Im Rahmen der Woche für das Leben thematisieren die beiden großen Kirchen Suizide - deshalb das Gesprächsangebot auf dem Volkersberg. Johanna Schießl ist wichtig, über die Gründe zu sprechen, die zur Selbsttötung führen können. Seelische Erkrankungen nennt sie genauso wie körperliche, "wenn es ein Mensch einfach nicht mehr aushält". Akut belastende Ereignisse wie ein Todesfall oder der Verlust des Arbeitsplatzes könnten ebenfalls Suizidgedanken auslösen. "Bei Männer ist häufig ein Grund, wenn die Frau geht", sagt Schießl.

Bei Harald S. war es so. Vier Jahre Rückenschmerzen, vier Jahre kaum Schlaf. "Das macht dich fertig." Seinen Freunden sagt er nichts. "Du hast doch einen an der Klatsche, geh mal zum Arzt", habe seine Frau ihm an den Kopf geworfen, erzählt der 46-jährige Kraftfahrer. Dass er Depressionen hat, gesteht er sich nicht ein, obwohl er seit Monaten den Drang verspürt, sein Leben zu beenden. Als seine Frau sich von ihm trennt, greift er zum Autoschlüssel. Vorher aber muss er seiner Schwiegermutter noch eben helfen.

Johanna Schießl weiß, dass viele Geschichten nicht gut ausgehen. Für viele Angehörige passiere ein Suizid aus heiterem Himmel. Deshalb plädiert sie dafür, Mitmenschen gegenüber aufmerksam zu sein. Wenn jemand sich zurückziehe und gewohnte Interessen aufgebe, könne das ein Warnzeichen sein. Wenn Menschen Wertvolles verschenken oder sich indirekt verabschieden, auch. "Ich glaube, dass sich diese Menschen wünschen, dass jemand reagiert", sagt sie. Sie sagt aber auch, dass in der Endphase niemand den Entschlossenen mehr erreicht - selbst Ärzte nicht.

Und noch etwas spricht Schießl an. Es sei furchtbar, wenn Angehörige das Gefühl haben, dass die Menschen sie auf dem Friedhof meiden. "Seien Sie achtsam und schauen Sie nicht weg", gibt sie den Teilnehmern der Gesprächsrunde deshalb mit. "Fragen Sie nach!" - auch dann, wenn der Suizid schon länger zurück liegt. Und sie ermutigt dazu, konkret nach Selbsttötungsabsichten zu fragen, wenn sich der Eindruck aufdrängt, der andere könnte betroffen sein.

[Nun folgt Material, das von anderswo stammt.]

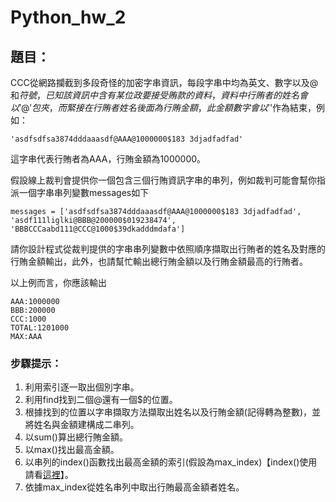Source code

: # Python_hw_2
## 題目：
CCC從網路攔截到多段奇怪的加密字串資訊，每段字串中均為英文、數字以及@和$符號，已知該資訊中含有某位政要接受賄款的資料，資料中行賄者的姓名會以'@'包夾，而緊接在行賄者姓名後面為行賄金額，此金額數字會以'$'作為結束，例如：<br>

```'asdfsdfsa3874dddaaasdf@AAA@1000000$183 3djadfadfad'```

這字串代表行賄者為AAA，行賄金額為1000000。<br>

假設線上裁判會提供你一個包含三個行賄資訊字串的串列，例如裁判可能會幫你指派一個字串串列變數messages如下<br>

```messages = ['asdfsdfsa3874dddaaasdf@AAA@1000000$183 3djadfadfad', 'asdf111liglki@BBB@200000$019238474', 'BBBCCCaabd111@CCC@1000$39dkadddmdafa']```

請你設計程式從裁判提供的字串串列變數中依照順序擷取出行賄者的姓名及對應的行賄金額輸出，此外，也請幫忙輸出總行賄金額以及行賄金額最高的行賄者。<br>

以上例而言，你應該輸出<br>

```
AAA:1000000
BBB:200000
CCC:1000
TOTAL:1201000
MAX:AAA
```

### 步驟提示：
1. 利用索引逐一取出個別字串。
2. 利用find找到二個@還有一個$的位置。
3. 根據找到的位置以字串擷取方法擷取出姓名以及行賄金額(記得轉為整數)，並將姓名與金額建構成二串列。
4. 以sum()算出總行賄金額。
5. 以max()找出最高金額。
6. 以串列的index()函數找出最高金額的索引(假設為max_index)【index()使用請看[這裡](http://www.runoob.com/python/att-list-index.html)】。
7. 依據max_index從姓名串列中取出行賄最高金額者姓名。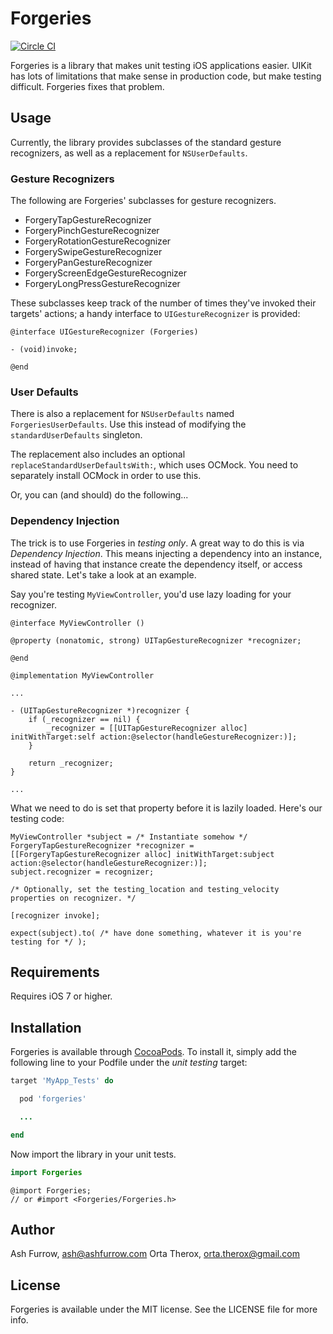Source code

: # Forgeries

[![Circle CI](https://circleci.com/gh/ashfurrow/Forgeries.svg?style=svg)](https://circleci.com/gh/ashfurrow/Forgeries)

Forgeries is a library that makes unit testing iOS applications easier. UIKit has lots of limitations 
that make sense in production code, but make testing difficult. Forgeries fixes that problem.

## Usage

Currently, the library provides subclasses of the standard gesture recognizers, as well as a replacement for `NSUserDefaults`.

### Gesture Recognizers

The following are Forgeries' subclasses for gesture recognizers.

- ForgeryTapGestureRecognizer
- ForgeryPinchGestureRecognizer
- ForgeryRotationGestureRecognizer
- ForgerySwipeGestureRecognizer
- ForgeryPanGestureRecognizer
- ForgeryScreenEdgeGestureRecognizer
- ForgeryLongPressGestureRecognizer

These subclasses keep track of the number of times they've invoked their targets' actions; a handy interface to `UIGestureRecognizer` is provided:

```objc
@interface UIGestureRecognizer (Forgeries)

- (void)invoke;

@end
```

### User Defaults

There is also a replacement for `NSUserDefaults` named `ForgeriesUserDefaults`. Use this instead of modifying the `standardUserDefaults` singleton. 

The replacement also includes an optional `replaceStandardUserDefaultsWith:`, which uses OCMock. You need to separately install OCMock in order to use this. 

Or, you can (and should) do the following...

### Dependency Injection

The trick is to use Forgeries in _testing only_. A great way to do this is via _Dependency Injection_. This means injecting a dependency into an instance, instead of having that instance create the dependency itself, or access shared state. Let's take a look at an example.

Say you're testing `MyViewController`, you'd use lazy loading for your recognizer.

```objc
@interface MyViewController ()

@property (nonatomic, strong) UITapGestureRecognizer *recognizer;

@end

@implementation MyViewController

...

- (UITapGestureRecognizer *)recognizer {
	if (_recognizer == nil) {
		_recognizer = [[UITapGestureRecognizer alloc] initWithTarget:self action:@selector(handleGestureRecognizer:)];
	}

	return _recognizer;
}

...
```

What we need to do is set that property before it is lazily loaded. Here's our testing code:

```objc
MyViewController *subject = /* Instantiate somehow */
ForgeryTapGestureRecognizer *recognizer = [[ForgeryTapGestureRecognizer alloc] initWithTarget:subject action:@selector(handleGestureRecognizer:)];
subject.recognizer = recognizer;

/* Optionally, set the testing_location and testing_velocity properties on recognizer. */

[recognizer invoke];

expect(subject).to( /* have done something, whatever it is you're testing for */ );
```

## Requirements

Requires iOS 7 or higher.

## Installation

Forgeries is available through [CocoaPods](http://cocoapods.org). To install it, simply add the following line to your Podfile under the _unit testing_ target:

```ruby
target 'MyApp_Tests' do

  pod 'forgeries'

  ...

end
```

Now import the library in your unit tests.

```swift
import Forgeries
```

```objc
@import Forgeries;
// or #import <Forgeries/Forgeries.h>
```

## Author

Ash Furrow, ash@ashfurrow.com
Orta Therox, orta.therox@gmail.com

## License

Forgeries is available under the MIT license. See the LICENSE file for more info.

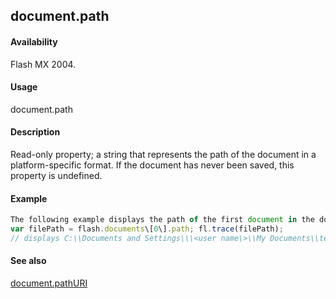 ## document.path

#### Availability

Flash MX 2004.

#### Usage

document.path

#### Description

Read-only property; a string that represents the path of the document in a platform-specific format. If the document has never been saved, this property is undefined.

#### Example

```javascript
The following example displays the path of the first document in the documents array in the Output panel. You must save the document before running this script. In the example, the file is named test.fla and is saved in the My Documents folder on a Windows computer.
var filePath = flash.documents\[0\].path; fl.trace(filePath);
// displays C:\\Documents and Settings\\\<user name\>\\My Documents\\test.fla

```
#### See also

[document.pathURI](../Document_object/docum200.md)

<span id="document.pathURI" class="anchor"></span>

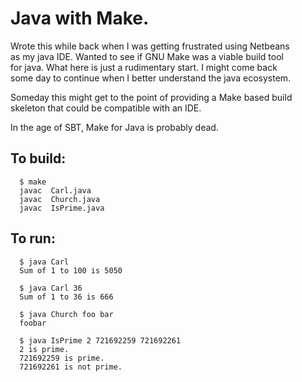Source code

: # Java with Make.
Wrote this while back when I was getting frustrated using Netbeans<br>
as my java IDE.  Wanted to see if GNU Make was a viable build tool<br>
for java.  What here is just a rudimentary start.  I might come back<br>
some day to continue when I better understand the java ecosystem.<br>

Someday this might get to the point of providing a Make based build<br> skeleton that could be compatible with an IDE.

In the age of SBT, Make for Java is probably dead.

## To build:
```
  $ make
  javac  Carl.java
  javac  Church.java
  javac  IsPrime.java
```

## To run:
```
  $ java Carl
  Sum of 1 to 100 is 5050

  $ java Carl 36
  Sum of 1 to 36 is 666

  $ java Church foo bar
  foobar

  $ java IsPrime 2 721692259 721692261
  2 is prime.
  721692259 is prime.
  721692261 is not prime.
```

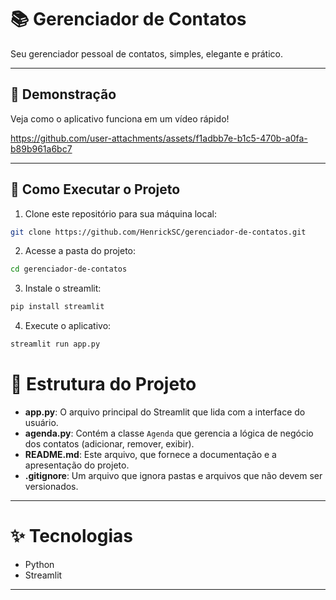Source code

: # 📚 Gerenciador de Contatos
Seu gerenciador pessoal de contatos, simples, elegante e prático.

---

## 🌟 Demonstração
Veja como o aplicativo funciona em um vídeo rápido!

https://github.com/user-attachments/assets/f1adbb7e-b1c5-470b-a0fa-b89b961a6bc7

---

## 🚀 Como Executar o Projeto

1. Clone este repositório para sua máquina local:

```bash
git clone https://github.com/HenrickSC/gerenciador-de-contatos.git
```

2. Acesse a pasta do projeto:
```bash
cd gerenciador-de-contatos
```

3. Instale o streamlit:
```bash
pip install streamlit
```
4. Execute o aplicativo:
```bash
streamlit run app.py
```

# 📂 Estrutura do Projeto

- **app.py**: O arquivo principal do Streamlit que lida com a interface do usuário.  
- **agenda.py**: Contém a classe `Agenda` que gerencia a lógica de negócio dos contatos (adicionar, remover, exibir).  
- **README.md**: Este arquivo, que fornece a documentação e a apresentação do projeto.  
- **.gitignore**: Um arquivo que ignora pastas e arquivos que não devem ser versionados.  

---

# ✨ Tecnologias

- Python  
- Streamlit  

---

Nach Monaten der Therapie vertraut Harald S. seine Geschichte einem guten Freund an. Den besten Schauspieler, habe der ihn genannt. "Das hat ja auch gestimmt. Ich wollte nicht, dass es jemand merkt. Ich war total misstrauisch", erzählt er. Manchmal überkommt ihn das tiefe Gefühl der Sinnlosigkeit auch jetzt noch. Was er dann macht? "In der Psychiatrie haben sie gesagt, man soll immer 48 Stunden warten, bis man es durchzieht", sagt er. Er hört auf den Rat der Therapeutin.

Hilfe für Betroffene und Angehörige

Informationen gibt es bei der Deutschen Gesellschaft für Suizidprävention oder der Stiftung Deutsche Depressionshilfe. Im Landkreis Bad Kissingen können sich Betroffene an folgende Anlaufstellen wenden: Sozialpsychiatrischer Dienst des Diakonischen Werkes, Tel.: 0971/ 66497; KontaktPunkt Bad Kissingen, Tel.: 0971/ 66683; Ehe-, Familien- und Lebensberatung der Diözese Würzburg, Tel.: 0971/ 3051.

Selbsthilfe Angehörige finden beim Verein "AGUS - Angehörige um Suizid" Hilfe. Im Internet gibt es eine Übersicht über Selbsthilfegruppen in ganz Deutschland. Auch die Robert Enke Stiftung ist ein Ansprechpartner.

Telefonseelsorge Folgende Telefonnummern sind jederzeit erreichbar. Katholisch, Tel.: 0800/ 1110222; Evangelisch, Tel.: 0800/ 1110111. Der Anruf ist kostenfrei.